CAIRO, Jan. 28 (SEE)- Public policy has not been able to exist in the field of science taught in universities and higher institutes in the form of international relations and political sociology except in the last decades of the twenty-first century, especially in Francophone universities. The latter remained hostage to inherited intellectual traditions from Hegel to Max Weber through Marxist supporters who focused on the state, in the sense that it was based on an entity that dominates the society, determines and contributes in directing it.

Scholars of many of the most prestigious Francophone universities in the Mediterranean, led by France, have been held hostage to the legal and philosophical orientations of the state. This is different from the United States of America, that has known the concept since the 1950's when principle of government played a role in the development of Public Policy science in America where many books were written about it, the emergence of a number of theories that were strengthening collective and inpidual interests that formulate "purposeful" and "developmental" policies stemming from a basic rule. This includes, how to think more developmentally and use of less cost since public funds are tax payers' money and because electors express their final word in ballot boxes.

This difference between the Francophone and Anglo-Saxon schools also reminds me of the difference existing in the political science. Is political science about knowledge of the state or the authority? If legal theorists and early French philosophers were asked, they would say, for example, the science of the state, unlike their American counterparts, who would say that it is the science of authority.

We all remember when the Bush Junior's administration wanted to intervene in Iraq in 2003. Most Western countries rejected this in the name of legal and international legitimacy and in the name of the philosophy that states must line up in a military attack of unknown dimensions to a sovereign state. Dick Cheney, Donald Rumsfeld and Colin Powell were all making shuttle trips to European capitals (except Britain, which was a White House ally) to convince their superiors, but they didn't get the needed support.

We do recall the famous speech of Colin Powell at the UN, carrying a small bottle, saying to the whole world "That if he detonated this bottle, the earth would be blown away by a blink of an eye. This is what Saddam could do because of having weapons of mass destruction." However, French FM Minister Dominique de Villepin at the same meeting said that Powell's statement lacked any evidence, rejecting military intervention outside Article VII of the Charter of the United Nations, which allows the use of international military force in the event of an attack on the borders of a sovereign state unlawfully, or it constitutes a threat to the international system by having for example weapons of mass destruction comprehensive…

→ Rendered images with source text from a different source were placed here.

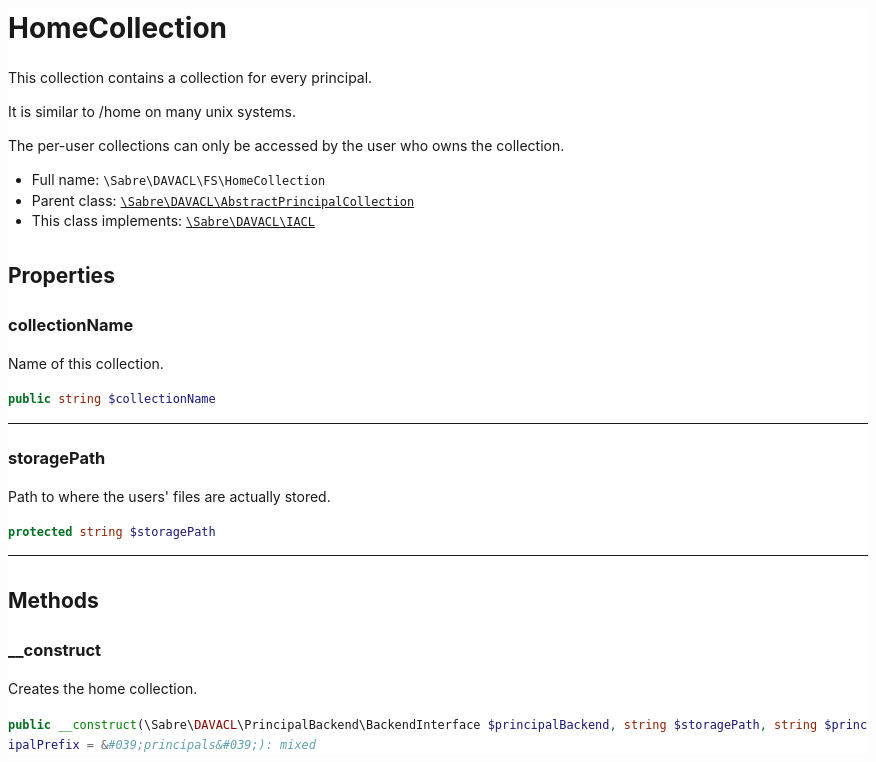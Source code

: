 
# HomeCollection

This collection contains a collection for every principal.

It is similar to /home on many unix systems.

The per-user collections can only be accessed by the user who owns the
collection.

* Full name: `\Sabre\DAVACL\FS\HomeCollection`
* Parent class: [`\Sabre\DAVACL\AbstractPrincipalCollection`](../AbstractPrincipalCollection.md)
* This class implements:
[`\Sabre\DAVACL\IACL`](../IACL.md)



## Properties


### collectionName

Name of this collection.

```php
public string $collectionName
```






***

### storagePath

Path to where the users' files are actually stored.

```php
protected string $storagePath
```






***

## Methods


### __construct

Creates the home collection.

```php
public __construct(\Sabre\DAVACL\PrincipalBackend\BackendInterface $principalBackend, string $storagePath, string $principalPrefix = &#039;principals&#039;): mixed
```
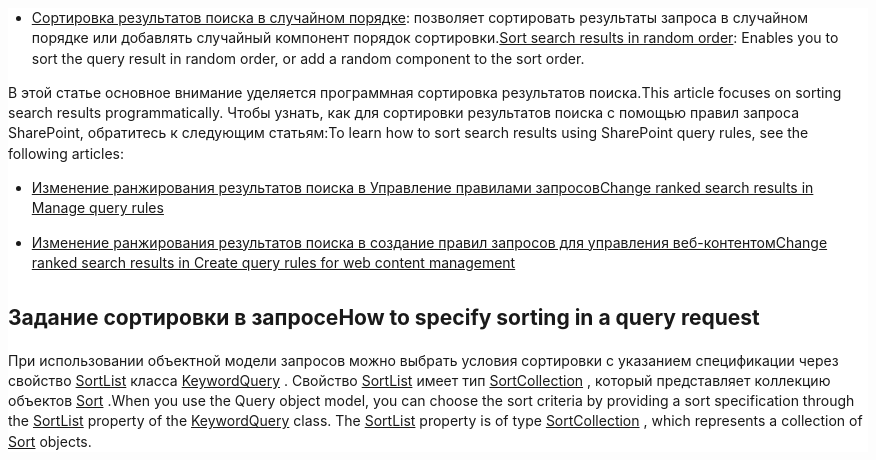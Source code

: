   
-  <span data-ttu-id="e27d2-109">[Сортировка результатов поиска в случайном порядке](#SP15_Sort_search_results_in_random_order): позволяет сортировать результаты запроса в случайном порядке или добавлять случайный компонент порядок сортировки.</span><span class="sxs-lookup"><span data-stu-id="e27d2-109">[Sort search results in random order](#SP15_Sort_search_results_in_random_order): Enables you to sort the query result in random order, or add a random component to the sort order.</span></span>
    
  

<span data-ttu-id="e27d2-110">В этой статье основное внимание уделяется программная сортировка результатов поиска.</span><span class="sxs-lookup"><span data-stu-id="e27d2-110">This article focuses on sorting search results programmatically.</span></span> <span data-ttu-id="e27d2-111">Чтобы узнать, как для сортировки результатов поиска с помощью правил запроса SharePoint, обратитесь к следующим статьям:</span><span class="sxs-lookup"><span data-stu-id="e27d2-111">To learn how to sort search results using SharePoint query rules, see the following articles:</span></span>
  
    
    


-  [<span data-ttu-id="e27d2-112">Изменение ранжирования результатов поиска в Управление правилами запросов</span><span class="sxs-lookup"><span data-stu-id="e27d2-112">Change ranked search results in Manage query rules</span></span>](http://technet.microsoft.com/en-us/library/jj871676.aspx#BKMK_ChangeRankedSearchResults)
    
  
-  [<span data-ttu-id="e27d2-113">Изменение ранжирования результатов поиска в создание правил запросов для управления веб-контентом</span><span class="sxs-lookup"><span data-stu-id="e27d2-113">Change ranked search results in Create query rules for web content management</span></span>](http://technet.microsoft.com/en-us/library/jj871014.aspx#BKMK_ChangeRankedSearchResults)
    
  

## <a name="how-to-specify-sorting-in-a-query-request"></a><span data-ttu-id="e27d2-114">Задание сортировки в запросе</span><span class="sxs-lookup"><span data-stu-id="e27d2-114">How to specify sorting in a query request</span></span>
<span data-ttu-id="e27d2-115"><a name="SP15_Specify_sorting_in_query_request"> </a></span><span class="sxs-lookup"><span data-stu-id="e27d2-115"></span></span>

<span data-ttu-id="e27d2-p103">При использовании объектной модели запросов можно выбрать условия сортировки с указанием спецификации через свойство  [SortList](https://msdn.microsoft.com/library/Microsoft.Office.Server.Search.Query.KeywordQuery.SortList.aspx) класса [KeywordQuery](https://msdn.microsoft.com/library/Microsoft.Office.Server.Search.Query.KeywordQuery.aspx) . Свойство [SortList](https://msdn.microsoft.com/library/Microsoft.Office.Server.Search.Query.KeywordQuery.SortList.aspx) имеет тип [SortCollection](https://msdn.microsoft.com/library/Microsoft.Office.Server.Search.Query.SortCollection.aspx) , который представляет коллекцию объектов [Sort](https://msdn.microsoft.com/library/Microsoft.Office.Server.Search.Query.Sort.aspx) .</span><span class="sxs-lookup"><span data-stu-id="e27d2-p103">When you use the Query object model, you can choose the sort criteria by providing a sort specification through the  [SortList](https://msdn.microsoft.com/library/Microsoft.Office.Server.Search.Query.KeywordQuery.SortList.aspx) property of the [KeywordQuery](https://msdn.microsoft.com/library/Microsoft.Office.Server.Search.Query.KeywordQuery.aspx) class. The [SortList](https://msdn.microsoft.com/library/Microsoft.Office.Server.Search.Query.KeywordQuery.SortList.aspx) property is of type [SortCollection](https://msdn.microsoft.com/library/Microsoft.Office.Server.Search.Query.SortCollection.aspx) , which represents a collection of [Sort](https://msdn.microsoft.com/library/Microsoft.Office.Server.Search.Query.Sort.aspx) objects.</span></span>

This wide gap between the jurisprudential legal philosophy and the strategic direction, in other words, the maintenance of international legal legitimacy and the elimination of the regime of Saddam and his people, at that time shattered the ABC's of understanding about the determinants of the world order led by the United States of America to the extent that Dick Cheney described Western Europe as "the old Europe" unlike the Eastern European countries that supported military intervention …

In this speech, Cheney meant the error of the predominance of French and Western legal and philosophical superstitions on the priorities of the stage in international relations which impose the mobility and the unrealistic illegal strategic reality with a quasi-legal cover … The American and British militaries intervened in Iraq despite the French- Europe's opposition in legal obstructions in the United Nations, and the rest is known.

The terrorism that struck the European civilization in Paris in 2015, undermining of tourism and economic life in many countries, especially Belgium, and the great preparations in the New Year celebrations in all the capitals of Western countries which its population had not experienced fear of any stray attack, led to crystallization and management of public policies in all countries on the agricultural, industrial, commercial and operational fronts, especially in the fields of security, defense policies and armaments. This makes all the theories developed by philosophers and legal experts to be futile in explaining what has been going on in the radical transformations that have plagued Western industrial societies for decades. Today, public policies change politics.

In other words, its reality in light of contemporary international changes dictates to the circles that make decisions to wear glasses that are different from what they were using previously; in the field of security, defense and influence on the components of the global system, it is necessary to use semi-legal strategic glasses instead of purely philosophical legal glasses. Many colleagues in French universities have reached the conclusion reached by their American peers four centuries ago or more in their interpretation of the global system.

This came after a long-standing traditional approaches that reduced the capacity for understanding, explaining, theorizing and influencing both to theorists and the decision-makers.